Python (FastAPI + SQLAlchemy Core)

from fastapi import FastAPI, Query
from base64 import urlsafe_b64decode, urlsafe_b64encode
import json
from sqlalchemy import text
from sqlalchemy.ext.asyncio import create_async_engine

app = FastAPI()
engine = create_async_engine("postgresql+asyncpg://...")

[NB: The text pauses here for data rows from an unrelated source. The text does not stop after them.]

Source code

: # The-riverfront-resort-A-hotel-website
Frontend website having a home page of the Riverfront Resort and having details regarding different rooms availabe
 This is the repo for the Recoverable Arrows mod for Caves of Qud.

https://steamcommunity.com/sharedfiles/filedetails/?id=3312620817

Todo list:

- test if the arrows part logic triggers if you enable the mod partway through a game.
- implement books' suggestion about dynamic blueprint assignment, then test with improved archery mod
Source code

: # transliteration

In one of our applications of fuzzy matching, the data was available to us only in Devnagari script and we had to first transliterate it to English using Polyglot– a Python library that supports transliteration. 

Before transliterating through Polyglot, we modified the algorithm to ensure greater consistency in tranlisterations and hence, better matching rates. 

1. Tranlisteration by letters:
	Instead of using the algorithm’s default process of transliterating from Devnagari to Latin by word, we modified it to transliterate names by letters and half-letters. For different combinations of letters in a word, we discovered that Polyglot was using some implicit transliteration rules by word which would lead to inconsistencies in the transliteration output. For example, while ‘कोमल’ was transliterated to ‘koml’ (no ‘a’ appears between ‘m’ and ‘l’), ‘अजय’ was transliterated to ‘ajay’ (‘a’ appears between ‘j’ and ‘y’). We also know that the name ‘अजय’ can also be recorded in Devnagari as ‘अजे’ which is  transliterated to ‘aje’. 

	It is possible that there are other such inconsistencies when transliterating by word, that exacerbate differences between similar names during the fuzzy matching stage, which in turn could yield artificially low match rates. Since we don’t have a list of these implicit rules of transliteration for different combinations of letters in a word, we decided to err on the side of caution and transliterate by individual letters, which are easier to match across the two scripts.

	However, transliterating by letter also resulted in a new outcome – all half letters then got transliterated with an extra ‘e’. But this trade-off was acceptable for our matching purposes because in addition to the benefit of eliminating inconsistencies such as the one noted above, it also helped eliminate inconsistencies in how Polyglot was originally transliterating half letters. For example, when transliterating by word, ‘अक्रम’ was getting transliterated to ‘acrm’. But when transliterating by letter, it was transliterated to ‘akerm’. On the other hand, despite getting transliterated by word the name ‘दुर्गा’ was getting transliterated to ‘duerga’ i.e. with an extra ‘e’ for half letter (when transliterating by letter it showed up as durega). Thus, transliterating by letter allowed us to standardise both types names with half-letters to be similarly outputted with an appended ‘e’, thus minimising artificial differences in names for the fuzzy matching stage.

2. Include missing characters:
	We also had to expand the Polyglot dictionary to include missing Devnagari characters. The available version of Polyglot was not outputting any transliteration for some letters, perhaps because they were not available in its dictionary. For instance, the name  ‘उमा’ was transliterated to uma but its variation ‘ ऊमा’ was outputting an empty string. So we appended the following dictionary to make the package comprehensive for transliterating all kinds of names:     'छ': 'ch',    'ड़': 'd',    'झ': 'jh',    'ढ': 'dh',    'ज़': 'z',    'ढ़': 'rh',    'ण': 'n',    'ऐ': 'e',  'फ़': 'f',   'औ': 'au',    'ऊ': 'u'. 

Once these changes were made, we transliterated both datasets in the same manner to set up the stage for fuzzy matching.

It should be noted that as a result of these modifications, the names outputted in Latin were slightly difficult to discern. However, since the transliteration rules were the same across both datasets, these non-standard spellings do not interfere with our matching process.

def enc(o): return urlsafe_b64encode(json.dumps(o).encode()).decode()
def dec(c): return json.loads(urlsafe_b64decode(c.encode())) if c else None

@app.get("/feed")
async def feed(page_size: int = Query(20, ge=1, le=100), cursor: str | None = None):
    cur = dec(cursor)
    async with engine.begin() as conn:
        if not cur or cur["dir"] == "next":
            q = text("""
            SELECT id, title, published_at
            FROM posts
            WHERE status='PUBLISHED'
              AND ( :ts IS NULL AND :id IS NULL
                    OR (published_at, id) < (:ts::timestamptz, :id::bigint) )
            ORDER BY published_at DESC, id DESC
            LIMIT :lim
            """);
            rows = (await conn.execute(q, {"ts": cur["published_at"] if cur else None,
                                           "id": cur["id"] if cur else None,
                                           "lim": page_size+1})).mappings().all()
            has_more = len(rows) > page_size
            data = rows[:page_size] if has_more else rows
            next_cursor = enc({"published_at": data[-1]["published_at"].isoformat(), "id": data[-1]["id"], "dir":"next"}) if data and has_more else None
            prev_cursor = enc({"published_at": data[0]["published_at"].isoformat(), "id": data[0]["id"], "dir":"prev"}) if data else None
            return {"data": data, "next_cursor": next_cursor, "prev_cursor": prev_cursor}
        else:
            q = text("""
            SELECT id, title, published_at
            FROM posts
            WHERE status='PUBLISHED'
              AND (published_at, id) > (:ts::timestamptz, :id::bigint)
            ORDER BY published_at ASC, id ASC
            LIMIT :lim
            """);
            rows = (await conn.execute(q, {"ts": cur["published_at"], "id": cur["id"], "lim": page_size+1})).mappings().all()
            has_more_prev = len(rows) > page_size
            page = rows[:page_size] if has_more_prev else rows
            data = list(reversed(page))
            next_cursor = enc({"published_at": data[-1]["published_at"].isoformat(), "id": data[-1]["id"], "dir": "next"}) if data else None
            prev_cursor = enc({"published_at": data[0]["published_at"].isoformat(), "id": data[0]["id"], "dir": "prev"}) if has_more_prev else None
            return {"data": data, "next_cursor": next_cursor, "prev_cursor": prev_cursor}

Key Implementation Notes (You’ll Thank Yourself Later)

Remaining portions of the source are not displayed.